UNITED STATES DISTRICT COURT EASTERN DISTRICT OF NORTH CAROLINA WESTERN DIVISION
Jul 13, 2015
No. 5:12-CT-3078-BO (E.D.N.C. Jul. 13, 2015)

Opinion

No. 5:12-CT-3078-BO

07-13-2015

KEITH JAMES SEARS, Plaintiff, v. UNITED STATES OF AMERICA, et al., Defendants.


ORDER

On April 4, 2012, plaintiff, a state inmate acting pro se, filed this civil rights action pursuant to 42 U.S.C. § 1983. Compl., D.E. 1. This case is voluminous and has continued for over three years. Defendants Alba, Chavis, Green, Mitchell, and Upton are now before the court with a motion for summary judgment [D.E. 128]. Likewise, in plaintiff's continued pattern he has multiple motions now before the court including two motion for summary judgment [D.E. 133 and 163], a motion for access to the court and dilatory motion [D.E. 159], motion for polygraph test [D.E. 162], motion for protective order, temporary restraining order, and preliminary injunction [D.E. 172], motion to amend and motion to effectuate arrest warrants [D.E. 174], motion to bifurcate [D.E. 177], and motion to appoint counsel (plaintiff's fifth request) [D.E. 179]. In this posture, the matter is ripe for determination.

Plaintiff's Summary Judgment Materials

On or about May 11, 2010, while plaintiff was housed at Central Prison, he was taken to an observation cell by four African-American guards, including defendant Chavis, while the officers were pounding their fists in their hands. Compl., D.E. 1, pp. 17-20, 31-32; D.E. 24, pp. 8-13. Plaintiff then claims that he was beaten by defendant Chavis and the other officers. Id. According to plaintiff, he was pushed into the cell while restrained and was kicked in the head, back, pelvis, and stomach. Id. Plaintiff claims that defendant Chavis held him down while another officer kicked plaintiff in the neck in attempts to break it; that officers ripped plaintiff's clothes off or bent plaintiff's toes backwards; that officers pinched or pierced plaintiff's wrists deeply; and, that officers twisted plaintiff's handcuffs causing him to bleed or have his wrists gashed. Id. Plaintiff claims that this torture lasted a period of eight days. Id. Plaintiff also alleges that defendant Chavis made racist remarks to him and threatened plaintiff's mother's life and that other officers called plaintiff names or told him to stop fighting his criminal convictions. Id. Plaintiff states that he was threatened by defendant Alba and "Captain White" (now, believed to be either Lt. Upton or Lt. O'Neal) on the same day regarding the incident. D.E. 1, p. 22; D.E. 24, pp. 11, 24; D.E. 112, pp. 14-17. Plaintiff claims that defendant Alba told him that the camera was his lifeline and that if he were to exit his cell he would be killed. Id. Plaintiff showed a Jane Doe nurse his wrists when they were bleeding but she declined to treat plaintiff. Id. Plaintiff claims that he was threatened and prevented from seeking medical care and attending medical appointments. Id.

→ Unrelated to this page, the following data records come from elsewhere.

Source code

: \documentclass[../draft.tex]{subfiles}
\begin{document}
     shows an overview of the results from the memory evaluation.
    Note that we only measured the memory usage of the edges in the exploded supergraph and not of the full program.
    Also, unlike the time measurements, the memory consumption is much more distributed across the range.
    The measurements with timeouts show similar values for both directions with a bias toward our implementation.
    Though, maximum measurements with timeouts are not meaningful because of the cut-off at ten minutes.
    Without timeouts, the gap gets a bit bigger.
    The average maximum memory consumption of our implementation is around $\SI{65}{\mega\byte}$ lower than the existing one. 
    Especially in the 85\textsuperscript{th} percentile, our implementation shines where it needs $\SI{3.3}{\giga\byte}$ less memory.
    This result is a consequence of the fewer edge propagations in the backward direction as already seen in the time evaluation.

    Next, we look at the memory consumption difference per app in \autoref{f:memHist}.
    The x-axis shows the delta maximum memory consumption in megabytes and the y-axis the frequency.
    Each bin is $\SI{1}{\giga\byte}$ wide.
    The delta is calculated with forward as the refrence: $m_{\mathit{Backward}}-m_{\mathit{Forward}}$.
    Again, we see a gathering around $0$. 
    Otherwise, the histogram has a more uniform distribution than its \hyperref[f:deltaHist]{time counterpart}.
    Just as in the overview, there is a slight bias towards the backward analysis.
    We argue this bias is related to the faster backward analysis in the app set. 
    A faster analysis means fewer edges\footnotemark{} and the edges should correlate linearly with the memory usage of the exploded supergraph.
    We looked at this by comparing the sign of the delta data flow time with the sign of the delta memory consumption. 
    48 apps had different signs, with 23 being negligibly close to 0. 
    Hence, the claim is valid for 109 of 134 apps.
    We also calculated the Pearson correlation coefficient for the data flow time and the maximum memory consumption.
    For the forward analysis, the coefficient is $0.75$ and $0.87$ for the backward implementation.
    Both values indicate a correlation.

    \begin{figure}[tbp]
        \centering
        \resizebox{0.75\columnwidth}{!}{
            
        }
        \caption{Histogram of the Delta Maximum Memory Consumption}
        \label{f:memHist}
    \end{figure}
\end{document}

Plaintiff's allegations were investigated by staff at Central Prison. D.E. 1-1, pp. 4-14. Regarding the alleged excessive use of force, investigators determined that plaintiff had refused orders and assaulted defendant Chavis. Id. at pp. 6, 10. Due to plaintiff's disruptive behavior and noncompliance, force was used to get plaintiff to comply with orders. Id. Regarding his medical care, investigators determined that plaintiff refused medical care while housed at Central Prison. Id. at pp. 13-14.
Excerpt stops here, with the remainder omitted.